Potential for synergies on the implementation and "data" level: MQM and ITS 2.0 from Felix Sasaki on 2013-06-07 (public-i18n-its-ig@w3.org from June 2013)

From: Felix Sasaki <fsasaki@w3.org>
Date: Fri, 07 Jun 2013 21:34:51 +0200
To: "Arle Lommel (Arle.Lommel@dfki.de)" <Arle.Lommel@dfki.de>, Aljoscha Burchardt <aljoscha.burchardt@dfki.de>, kim_harris@textform.com
CC: public-i18n-its-ig@w3.org
Message-ID: <51B235DB.8050404@w3.org>
Hi Arle, Aljoscha, Kim, with CC to the W3C i18n ITS Interest Group,

there is now a great opportunity to build synergies between the 
QTLaunchPad Multidimensional Quality Metrics (MQM) and ITS 2.0.

Some background for the ITS IG members who don't know MQM: The EC-funded 
QTLaunchPad project is developing a unified and customizable, 
multidimensional framework for translation quality assement built around 
metrics of fluency, accuracy, and end-user adequacy.

Some background for all in this thread: so far the relation between the 
MQM model and ITS 2.0 is rather general, see e.g. the description part 
of the next week Localization World FEISGILTT event
http://www.localizationworld.com/lwlon2013/feisgiltt/accepted.html
"A further point of contact (of MQM) is with the ITS 2.0 specification, 
which provides a mechanism to refer to the quality expectations outlined 
in an STS and to integrate them into a standard, QTLaunchPad-compatible 
mechanism that enables quality to be addressed in any tool that 
implements ITS 2.0’s quality markup. "

By "rather general" I mean that the integration of MQM into the ITS 2.0 
on a detailed, "implementation" level hasn't happend yet. Some 
activities have rather happened in parallel, like:


1) specifying MQM types and ITS 2.0 types
http://www.w3.org/TR/its20/#lqissue-typevalues
As I understand Arle there is an informal mapping (which is in flux), 
but no formal relation has been defined, that is something implementable 
as an automatic conversion. Since MQM is more expressiv than ITS .20 
such a formal mapping for sure would be with information loss, but 
having an exact description of what's lost will be very valuable.

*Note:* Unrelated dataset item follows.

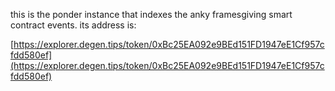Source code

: this is the ponder instance that indexes the anky framesgiving smart contract events. its address is:

[https://explorer.degen.tips/token/0xBc25EA092e9BEd151FD1947eE1Cf957cfdd580ef](https://explorer.degen.tips/token/0xBc25EA092e9BEd151FD1947eE1Cf957cfdd580ef)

2) specifying a serialization of MQM and of ITS 2.0 quality issue 
markup. ITS 2.0 has a mechanism to serialize one or more localization 
quality isssues for the same span of text, see
http://www.w3.org/TR/its20/#EX-locQualityIssue-local-2
As I understand Arle, for MQM there is the requirement of annotating 
potentially overlapping quality issues - this couldn't be done with ITS 
2.0 markup, that is: one cannot reuse the ITS 2.0 markup for all of MQM 
markup.

3) The ITS 2.0 links to an informal mapping of existing tools to ITS 2.0 
types
http://www.w3.org/International/its/wiki/Tool_specific_mappings
as I understand Arle, MQM is working on a similar mapping, taking 
detailed feedback from LSPs into account.


There might be other areas, if you see them please let me know.

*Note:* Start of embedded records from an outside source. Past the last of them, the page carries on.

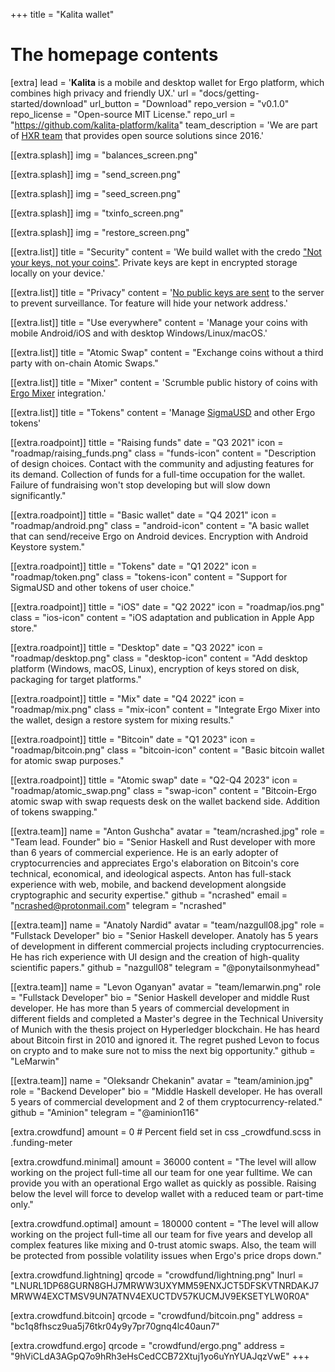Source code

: +++
title = "Kalita wallet"

# The homepage contents
[extra]
lead = '<b>Kalita</b> is a mobile and desktop wallet for Ergo platform, which combines high privacy and friendly UX.'
url = "docs/getting-started/download"
url_button = "Download"
repo_version = "v0.1.0"
repo_license = "Open-source MIT License."
repo_url = "https://github.com/kalita-platform/kalita"
team_description = 'We are part of <a href="https://github.com/hexresearch">HXR team</a> that provides open source solutions since 2016.'

[[extra.splash]]
img = "balances_screen.png"

[[extra.splash]]
img = "send_screen.png"

[[extra.splash]]
img = "seed_screen.png"

[[extra.splash]]
img = "txinfo_screen.png"

[[extra.splash]]
img = "restore_screen.png"

[[extra.list]]
title = "Security"
content = 'We build wallet with the credo <a href="https://en.bitcoin.it/wiki/Non-custodial_wallet">"Not your keys, not your coins"</a>. Private keys are kept in encrypted storage locally on your device.'

[[extra.list]]
title = "Privacy"
content = '<a href="https://github.com/bitcoin/bips/blob/master/bip-0158.mediawiki">No public keys are sent</a> to the server to prevent surveillance. Tor feature will hide your network address.'

[[extra.list]]
title = "Use everywhere"
content = 'Manage your coins with mobile Android/iOS and with desktop Windows/Linux/macOS.'

[[extra.list]]
title = "Atomic Swap"
content = "Exchange coins without a third party with on-chain Atomic Swaps."

[[extra.list]]
title = "Mixer"
content = 'Scrumble public history of coins with <a href="https://github.com/ergoMixer/ergoMixBack">Ergo Mixer</a> integration.'

[[extra.list]]
title = "Tokens"
content = 'Manage <a href="https://sigmausd.io/">SigmaUSD</a> and other Ergo tokens'

[[extra.roadpoint]]
tittle = "Raising funds"
date = "Q3 2021"
icon = "roadmap/raising_funds.png"
class = "funds-icon"
content = "Description of design choices. Contact with the community and adjusting features for its demand. Collection of funds for a full-time occupation for the wallet. Failure of fundraising won't stop developing but will slow down significantly."

[[extra.roadpoint]]
tittle = "Basic wallet"
date = "Q4 2021"
icon = "roadmap/android.png"
class = "android-icon"
content = "A basic wallet that can send/receive Ergo on Android devices. Encryption with Android Keystore system."

[[extra.roadpoint]]
tittle = "Tokens"
date = "Q1 2022"
icon = "roadmap/token.png"
class = "tokens-icon"
content = "Support for SigmaUSD and other tokens of user choice."

[[extra.roadpoint]]
tittle = "iOS"
date = "Q2 2022"
icon = "roadmap/ios.png"
class = "ios-icon"
content = "iOS adaptation and publication in Apple App store."

[[extra.roadpoint]]
tittle = "Desktop"
date = "Q3 2022"
icon = "roadmap/desktop.png"
class = "desktop-icon"
content = "Add desktop platform (Windows, macOS, Linux), encryption of keys stored on disk, packaging for target platforms."

[[extra.roadpoint]]
tittle = "Mix"
date = "Q4 2022"
icon = "roadmap/mix.png"
class = "mix-icon"
content = "Integrate Ergo Mixer into the wallet, design a restore system for mixing results."

[[extra.roadpoint]]
tittle = "Bitcoin"
date = "Q1 2023"
icon = "roadmap/bitcoin.png"
class = "bitcoin-icon"
content = "Basic bitcoin wallet for atomic swap purposes."

[[extra.roadpoint]]
tittle = "Atomic swap"
date = "Q2-Q4 2023"
icon = "roadmap/atomic_swap.png"
class = "swap-icon"
content = "Bitcoin-Ergo atomic swap with swap requests desk on the wallet backend side. Addition of tokens swapping."

[[extra.team]]
name = "Anton Gushcha"
avatar = "team/ncrashed.jpg"
role = "Team lead. Founder"
bio = "Senior Haskell and Rust developer with more than 6 years of commercial experience. He is an early adopter of cryptocurrencies and appreciates Ergo's elaboration on Bitcoin's core technical, economical, and ideological aspects. Anton has full-stack experience with web, mobile, and backend development alongside cryptographic and security expertise."
github = "ncrashed"
email = "ncrashed@protonmail.com"
telegram = "ncrashed"

[[extra.team]]
name = "Anatoly Nardid"
avatar = "team/nazgull08.jpg"
role = "Fullstack Developer"
bio = "Senior Haskell developer. Anatoly has 5 years of development in different commercial projects including cryptocurrencies. He has rich experience with UI design and the creation of high-quality scientific papers."
github = "nazgull08"
telegram = "@ponytailsonmyhead"

[[extra.team]]
name = "Levon Oganyan"
avatar = "team/lemarwin.png"
role = "Fullstack Developer"
bio = "Senior Haskell developer and middle Rust developer. He has more than 5 years of commercial development in different fields and completed a Master's degree in the Technical University of Munich with the thesis project on Hyperledger blockchain. He has heard about Bitcoin first in 2010 and ignored it. The regret pushed Levon to focus on crypto and to make sure not to miss the next big opportunity."
github = "LeMarwin"

[[extra.team]]
name = "Oleksandr Chekanin"
avatar = "team/aminion.jpg"
role = "Backend Developer"
bio = "Middle Haskell developer. He has overall 5 years of commercial development and 2 of them cryptocurrency-related."
github = "Aminion"
telegram = "@aminion116"

[extra.crowdfund]
amount = 0 # Percent field set in css _crowdfund.scss in .funding-meter

[extra.crowdfund.minimal]
amount = 36000
content = "The level will allow working on the project full-time all our team for one year fulltime. We can provide you with an operational Ergo wallet as quickly as possible. Raising below the level will force to develop wallet with a reduced team or part-time only."

[extra.crowdfund.optimal]
amount = 180000
content = "The level will allow working on the project full-time all our team for five years and develop all complex features like mixing and 0-trust atomic swaps. Also, the team will be protected from possible volatility issues when Ergo's price drops down."

[extra.crowdfund.lightning]
qrcode = "crowdfund/lightning.png"
lnurl = "LNURL1DP68GURN8GHJ7MRWW3UXYMM59ENXJCT5DFSKVTNRDAKJ7MRWW4EXCTMSV9UN7ATNV4EXUCTDV57KUCMJV9EKSETYLW0R0A"

[extra.crowdfund.bitcoin]
qrcode = "crowdfund/bitcoin.png"
address = "bc1q8fhscz9ua5j76tkr04y9y7pr70gnq4lc40aun7"

[extra.crowdfund.ergo]
qrcode = "crowdfund/ergo.png"
address = "9hViCLdA3AGpQ7o9hRh3eHsCedCCB72Xtuj1yo6uYnYUAJqzVwE"
+++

Now, if we resolve 1-3 or at least describe for implementers how MQM and 
ITS 2.0 relate, we can
- avoid confusion by implementers why there are two ways to express 
localization issue information, but just explain the differences in detail;
- get implementers actually to implement both MQM and ITS 2.0. ITS 2.0 
quality issue is currently being implemented in three tools
http://www.w3.org/TR/2013/WD-mlw-metadata-us-impl-20130307/#Quality_Check
http://www.w3.org/TR/2013/WD-mlw-metadata-us-impl-20130307/#Harnessing_ITS_2.0_Metadata_to_Improve_the_Human_Review_Process
http://www.languagetool.org/

We may be able to convince the ITS 2.0 implementers to integrate tooling 
for MQM in their tools as well. This would be a big success for both 
efforts.


So I have written this mail to start a conversation, so that we get 
feedback from all stakeholders. In addition and to move this forward, I 
have a concrete suggestion, based on discussions I had with Arle and 
Aljoscha already: AFAKI both MQM and ITS 2.0 will be presented at 
TCWorld this year. We could take this as a milestone for setting the 
relation in stone on an implementation level, and integrate examples in 
presentations vice versa. What do you think?

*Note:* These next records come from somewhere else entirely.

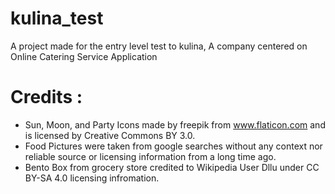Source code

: # kulina_test
A project made for the entry level test to kulina, 
A company centered on Online Catering Service Application

# Credits : 
- Sun, Moon, and Party Icons made by freepik from www.flaticon.com and is licensed by Creative Commons BY 3.0.
- Food Pictures were taken from google searches without any context nor reliable source or licensing information from a long time ago.
- Bento Box from grocery store credited to Wikipedia User Dllu under CC BY-SA 4.0 licensing infromation.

Btw., two ITS 2.0 localization quality issue implementers, Yves Savourel 
and Phil Ritchie, will be at LocWorld next week too. So you may already 
touch base?


As some input, from the ITS 2.0 side there is this input, summarized below:

- Localization Quality Issue definition http://www.w3.org/TR/its20/#lqissue
- Normative type values http://www.w3.org/TR/its20/#lqissue-typevalues
- Non normative mappings to tools 
http://www.w3.org/International/its/wiki/Tool_specific_mappings
- ITS 2.0 Localization Quality issue in the ITS 2.0 test suite
** input files 
https://github.com/finnle/ITS-2.0-Testsuite/tree/master/its2.0/inputdata/locqualityissue
** output files 
https://github.com/finnle/ITS-2.0-Testsuite/tree/master/its2.0/expected/locqualityissue
** outpuf files in XLIFF (just informative, not set in stone) 
https://github.com/finnle/ITS-2.0-Testsuite/tree/master/its2.0/xliffsamples/inputdata/locqualityissue
** an output of the XML intput files in RDF, using the RDF "NIF" vocabulary
https://github.com/finnle/ITS-2.0-Testsuite/tree/master/its2.0/nif-conversion/expected 

I am mentioning NIF here since it provides a solution to the overlapping 
representation issue that I had mentioned above.

It would now be interesting to see the latest MQM model here and example 
files.

Finally, let me mention that this mailling list is not for the 
development of ITS 2.0 - this is an open list to discuss issues like 
with this mail. And in the next months we will use regular phone calls 
to discuss topics like this.

Best,

Felix
Received on Friday, 7 June 2013 19:35:22 UTC